■ DIRECTIONS ■
Your answer should be the number of lines in the listing that hold the string "minipage", with no other words.

━━━━━ LISTED ENTRIES ━━━━━

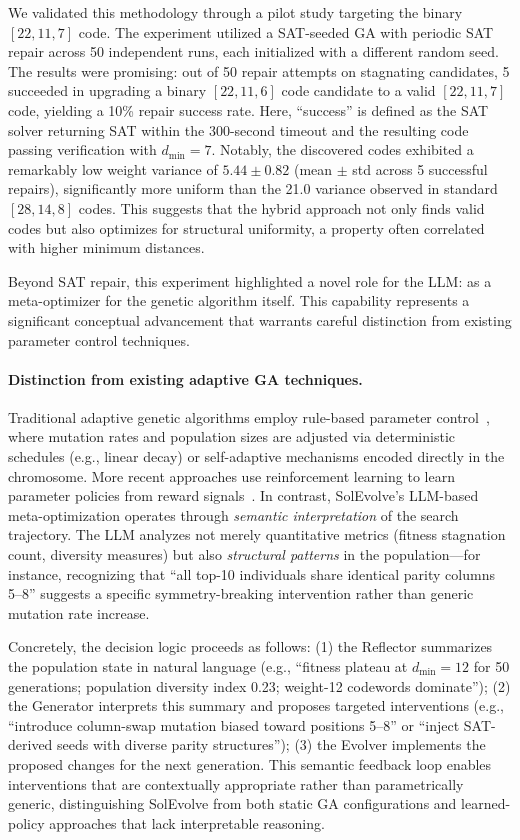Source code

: We validated this methodology through a pilot study targeting the binary $[22,11,7]$ code. The experiment utilized a SAT-seeded GA with periodic SAT repair across 50 independent runs, each initialized with a different random seed. The results were promising: out of 50 repair attempts on stagnating candidates, 5 succeeded in upgrading a binary $[22,11,6]$ code candidate to a valid $[22,11,7]$ code, yielding a 10\% repair success rate. Here, ``success'' is defined as the SAT solver returning SAT within the 300-second timeout and the resulting code passing verification with $d_{\min} = 7$. Notably, the discovered codes exhibited a remarkably low weight variance of $5.44 \pm 0.82$ (mean $\pm$ std across 5 successful repairs), significantly more uniform than the 21.0 variance observed in standard $[28,14,8]$ codes. This suggests that the hybrid approach not only finds valid codes but also optimizes for structural uniformity, a property often correlated with higher minimum distances.

Beyond SAT repair, this experiment highlighted a novel role for the LLM: as a meta-optimizer for the genetic algorithm itself. This capability represents a significant conceptual advancement that warrants careful distinction from existing parameter control techniques.

\paragraph{Distinction from existing adaptive GA techniques.} Traditional adaptive genetic algorithms employ rule-based parameter control~\cite{Eiben1999}, where mutation rates and population sizes are adjusted via deterministic schedules (e.g., linear decay) or self-adaptive mechanisms encoded directly in the chromosome. More recent approaches use reinforcement learning to learn parameter policies from reward signals~\cite{Sharma2019}. In contrast, SolEvolve's LLM-based meta-optimization operates through \textit{semantic interpretation} of the search trajectory. The LLM analyzes not merely quantitative metrics (fitness stagnation count, diversity measures) but also \textit{structural patterns} in the population---for instance, recognizing that ``all top-10 individuals share identical parity columns 5--8'' suggests a specific symmetry-breaking intervention rather than generic mutation rate increase.

Concretely, the decision logic proceeds as follows: (1) the Reflector summarizes the population state in natural language (e.g., ``fitness plateau at $d_{\min}=12$ for 50 generations; population diversity index 0.23; weight-12 codewords dominate''); (2) the Generator interprets this summary and proposes targeted interventions (e.g., ``introduce column-swap mutation biased toward positions 5--8'' or ``inject SAT-derived seeds with diverse parity structures''); (3) the Evolver implements the proposed changes for the next generation. This semantic feedback loop enables interventions that are contextually appropriate rather than parametrically generic, distinguishing SolEvolve from both static GA configurations and learned-policy approaches that lack interpretable reasoning.

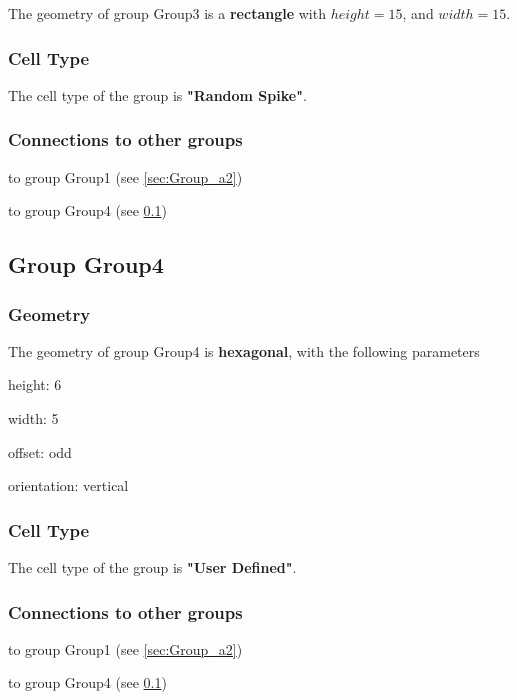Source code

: \documentclass[a4paper, 11pt]{article}
\begin{document}
The geometry of group Group3 is a \textbf{rectangle} with
$height= 15$, and $width= 15$.

\subsubsection*{Cell Type}
The cell type of the group is \textbf{"Random Spike"}.

\subsubsection*{Connections to other groups}
\begin{compactenum}
\item to group Group1 (see \ref{sec:Group_a2})
\item to group Group4 (see \ref{sec:Group_a9})
\end{compactenum}

\subsection{Group Group4}
\label{sec:Group_a9}

\subsubsection*{Geometry}

The geometry of group Group4 is \textbf{hexagonal}, with
the following parameters
\begin{compactitem}
    \item height: 6
    \item width: 5
    \item offset: odd
    \item orientation: vertical
\end{compactitem}

\subsubsection*{Cell Type}
The cell type of the group is \textbf{"User Defined"}.

\subsubsection*{Connections to other groups}
\begin{compactenum}
\item to group Group1 (see \ref{sec:Group_a2})
\item to group Group4 (see \ref{sec:Group_a9})
\end{compactenum}
\end{document}
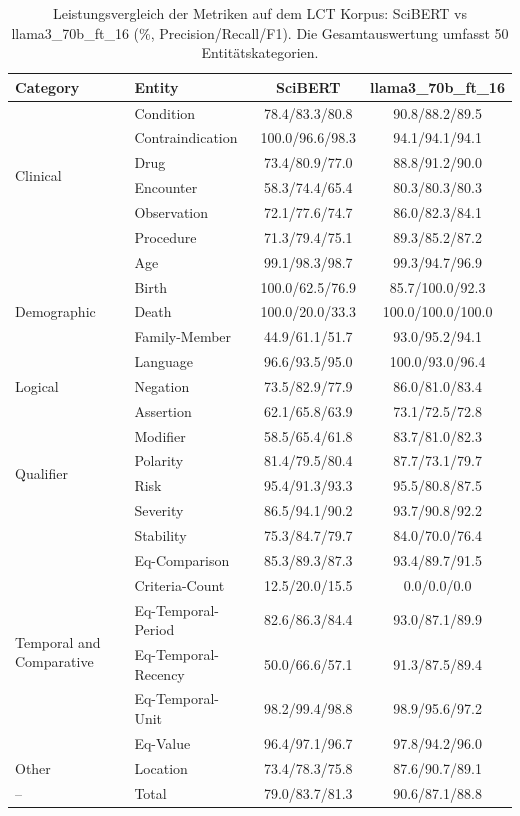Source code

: 
\begin{table}[htbp]
\centering
\begin{tabular}{llcc}
\toprule
\textbf{Category} & \textbf{Entity} & \textbf{SciBERT} & \textbf{llama3_70b_ft_16} \\
\midrule
\multirow{6}{*}{Clinical} & Condition & 78.4/83.3/80.8 & 90.8/88.2/89.5 \\
 & Contraindication & 100.0/96.6/98.3 & 94.1/94.1/94.1 \\
 & Drug & 73.4/80.9/77.0 & 88.8/91.2/90.0 \\
 & Encounter & 58.3/74.4/65.4 & 80.3/80.3/80.3 \\
 & Observation & 72.1/77.6/74.7 & 86.0/82.3/84.1 \\
 & Procedure & 71.3/79.4/75.1 & 89.3/85.2/87.2 \\
\midrule
\multirow{5}{*}{Demographic} & Age & 99.1/98.3/98.7 & 99.3/94.7/96.9 \\
 & Birth & 100.0/62.5/76.9 & 85.7/100.0/92.3 \\
 & Death & 100.0/20.0/33.3 & 100.0/100.0/100.0 \\
 & Family-Member & 44.9/61.1/51.7 & 93.0/95.2/94.1 \\
 & Language & 96.6/93.5/95.0 & 100.0/93.0/96.4 \\
\midrule
Logical & Negation & 73.5/82.9/77.9 & 86.0/81.0/83.4 \\
\midrule
\multirow{6}{*}{Qualifier} & Assertion & 62.1/65.8/63.9 & 73.1/72.5/72.8 \\
 & Modifier & 58.5/65.4/61.8 & 83.7/81.0/82.3 \\
 & Polarity & 81.4/79.5/80.4 & 87.7/73.1/79.7 \\
 & Risk & 95.4/91.3/93.3 & 95.5/80.8/87.5 \\
 & Severity & 86.5/94.1/90.2 & 93.7/90.8/92.2 \\
 & Stability & 75.3/84.7/79.7 & 84.0/70.0/76.4 \\
\midrule
\multirow{6}{*}{Temporal and Comparative} & Eq-Comparison & 85.3/89.3/87.3 & 93.4/89.7/91.5 \\
 & Criteria-Count & 12.5/20.0/15.5 & 0.0/0.0/0.0 \\
 & Eq-Temporal-Period & 82.6/86.3/84.4 & 93.0/87.1/89.9 \\
 & Eq-Temporal-Recency & 50.0/66.6/57.1 & 91.3/87.5/89.4 \\
 & Eq-Temporal-Unit & 98.2/99.4/98.8 & 98.9/95.6/97.2 \\
 & Eq-Value & 96.4/97.1/96.7 & 97.8/94.2/96.0 \\
\midrule
Other & Location & 73.4/78.3/75.8 & 87.6/90.7/89.1 \\
\midrule
-- & Total & 79.0/83.7/81.3 & 90.6/87.1/88.8 \\
\bottomrule
\end{tabular}
\caption{Leistungsvergleich der Metriken auf dem LCT Korpus: SciBERT vs llama3_70b_ft_16 (\%, Precision/Recall/F1). Die Gesamtauswertung umfasst 50 Entitätskategorien.}
\label{tab:metrics_comparison}
\end{table}
    
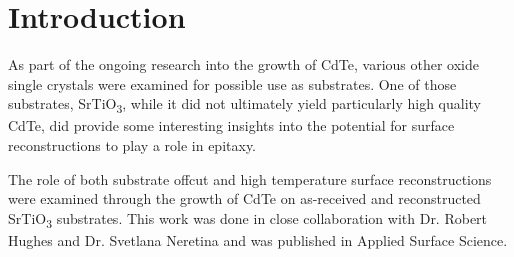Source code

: \section{Introduction}
As part of the ongoing research into the growth of CdTe, various other oxide single crystals were examined for possible use as substrates. One of those substrates, SrTiO\textsubscript{3}, while it did not ultimately yield particularly high quality CdTe, did provide some interesting insights into the potential for surface reconstructions to play a role in epitaxy.

The role of both substrate offcut and high temperature surface reconstructions were examined through the growth of CdTe on as-received and reconstructed SrTiO\textsubscript{3} substrates. This work was done in close collaboration with Dr. Robert Hughes and Dr. Svetlana Neretina and was published in Applied Surface Science\cite{Neretina2009a}.

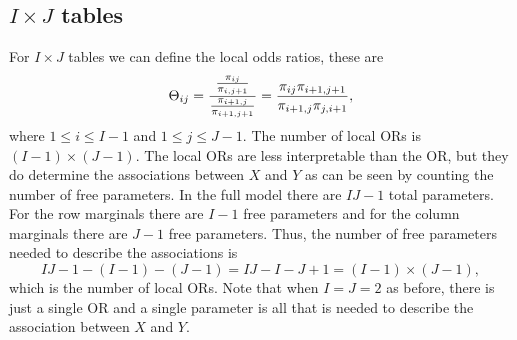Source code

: \subsection{$I \times J$ tables}
For $I \times J$ tables we can define the local odds ratios, these are 
\[{\Theta}_{ij} = \frac{\frac{\pi_{ij}}{\pi_{i,j+1}}}{\frac{\pi_{i+1,j}}{\pi_{i+1,j+1}}} = \frac{\pi_{ij}\pi_{i+1,j+1}}{\pi_{i+1,j}\pi_{j,i+1}}, \]
where $1 \le i \le I-1$ and $1 \le j \le J-1$. The number of local ORs is $(I-1)\times (J-1)$. The local ORs are less interpretable than the OR, but they do determine the associations between $X$ and $Y$ as can be seen by counting the number of free parameters. In the full model there are $IJ-1$ total parameters. For the row marginals there are $I-1$ free parameters and for the column marginals there are $J-1$ free parameters. Thus, the number of free parameters needed to describe the associations is
\[IJ-1 - (I-1)-(J-1) = IJ-I-J+1=(I-1)\times(J-1), \]
which is the number of local ORs. Note that when $I=J=2$ as before, there is just a single OR and a single parameter is all that is needed to describe the association between $X$ and $Y$.
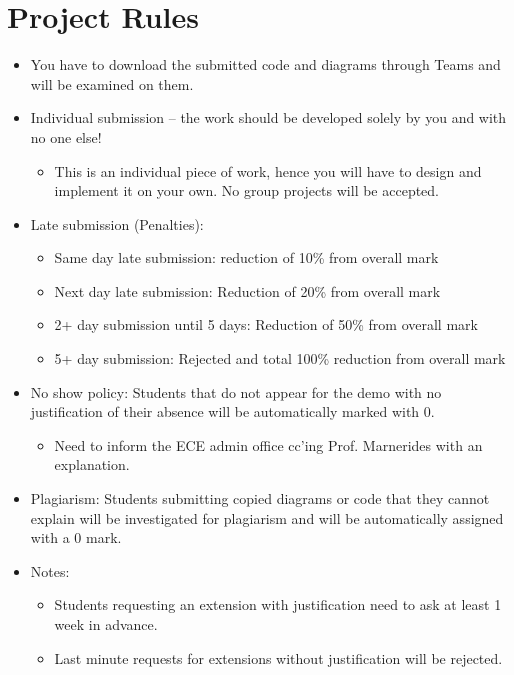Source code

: \documentclass{article}
\begin{document}
\section*{Project Rules}
\begin{itemize}
    \item You have to download the submitted code and diagrams through Teams and will be examined on them.
    \item Individual submission – the work should be developed solely by you and with no one else!
    \begin{itemize}
        \item This is an individual piece of work, hence you will have to design and implement it on your own. No group projects will be accepted.
    \end{itemize}
    \item Late submission (Penalties):
    \begin{itemize}
        \item Same day late submission: reduction of 10\% from overall mark
        \item Next day late submission: Reduction of 20\% from overall mark
        \item 2+ day submission until 5 days: Reduction of 50\% from overall mark
        \item 5+ day submission: Rejected and total 100\% reduction from overall mark
    \end{itemize}
    \item No show policy: Students that do not appear for the demo with no justification of their absence will be automatically marked with 0.
    \begin{itemize}
        \item Need to inform the ECE admin office cc’ing Prof. Marnerides with an explanation.
    \end{itemize}
    \item Plagiarism: Students submitting copied diagrams or code that they cannot explain will be investigated for plagiarism and will be automatically assigned with a 0 mark.
    \item Notes:
    \begin{itemize}
        \item Students requesting an extension with justification need to ask at least 1 week in advance.
        \item Last minute requests for extensions without justification will be rejected.
    \end{itemize}
\end{itemize}
\end{document}
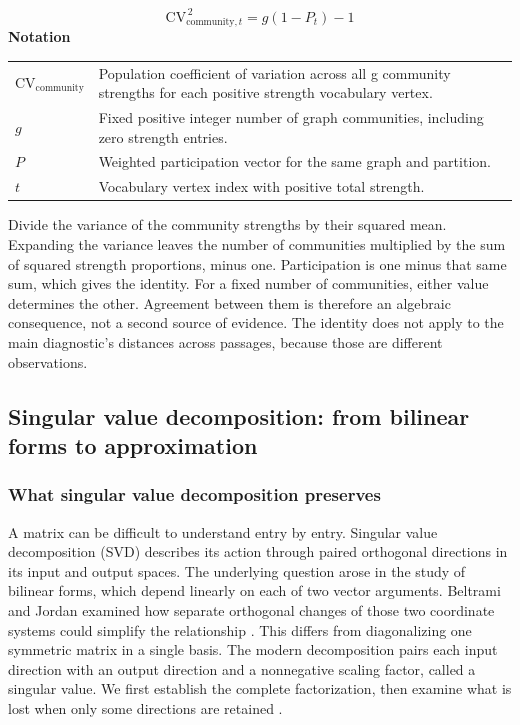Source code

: \documentclass[10pt,letterpaper]{article}
\newcommand{\notlabel}{\noindent\textbf{Notation}\par\nobreak\vspace{4pt}}
\begin{document}
\par\noindent\begin{minipage}{\linewidth}
\begin{equation}\label{eq:communitycv}
\mathrm{CV}_{\mathrm{community},t}^{\,2}=g(1-P_t)-1
\end{equation}
\notlabel
{\fontsize{8.5}{10.5}\selectfont\setlength{\tabcolsep}{0pt}\renewcommand{\arraystretch}{1.12}
\begin{tabularx}{\linewidth}{@{}p{.14\linewidth}X@{}}
$\mathrm{CV}_{\mathrm{community}}$ & Population coefficient of variation across all g community strengths for each positive strength vocabulary vertex.\\
$g$ & Fixed positive integer number of graph communities, including zero strength entries.\\
$P$ & Weighted participation vector for the same graph and partition.\\
$t$ & Vocabulary vertex index with positive total strength.\\
\end{tabularx}}
\par\vspace{2pt}
\end{minipage}\par
Divide the variance of the community strengths by their squared mean. Expanding the variance leaves the number of communities multiplied by the sum of squared strength proportions, minus one. Participation is one minus that same sum, which gives the identity. For a fixed number of communities, either value determines the other. Agreement between them is therefore an algebraic consequence, not a second source of evidence. The identity does not apply to the main diagnostic's distances across passages, because those are different observations.\par

\subsection{Singular value decomposition: from bilinear forms to approximation}
\subsubsection{What singular value decomposition preserves}
A matrix can be difficult to understand entry by entry. Singular value decomposition (SVD) describes its action through paired orthogonal directions in its input and output spaces. The underlying question arose in the study of bilinear forms, which depend linearly on each of two vector arguments. Beltrami and Jordan examined how separate orthogonal changes of those two coordinate systems could simplify the relationship \cite{beltrami,jordan}. This differs from diagonalizing one symmetric matrix in a single basis. The modern decomposition pairs each input direction with an output direction and a nonnegative scaling factor, called a singular value. We first establish the complete factorization, then examine what is lost when only some directions are retained \cite{stewart}.\par
\end{document}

━━━━━

■ EXERCISE RESPONSE ■
2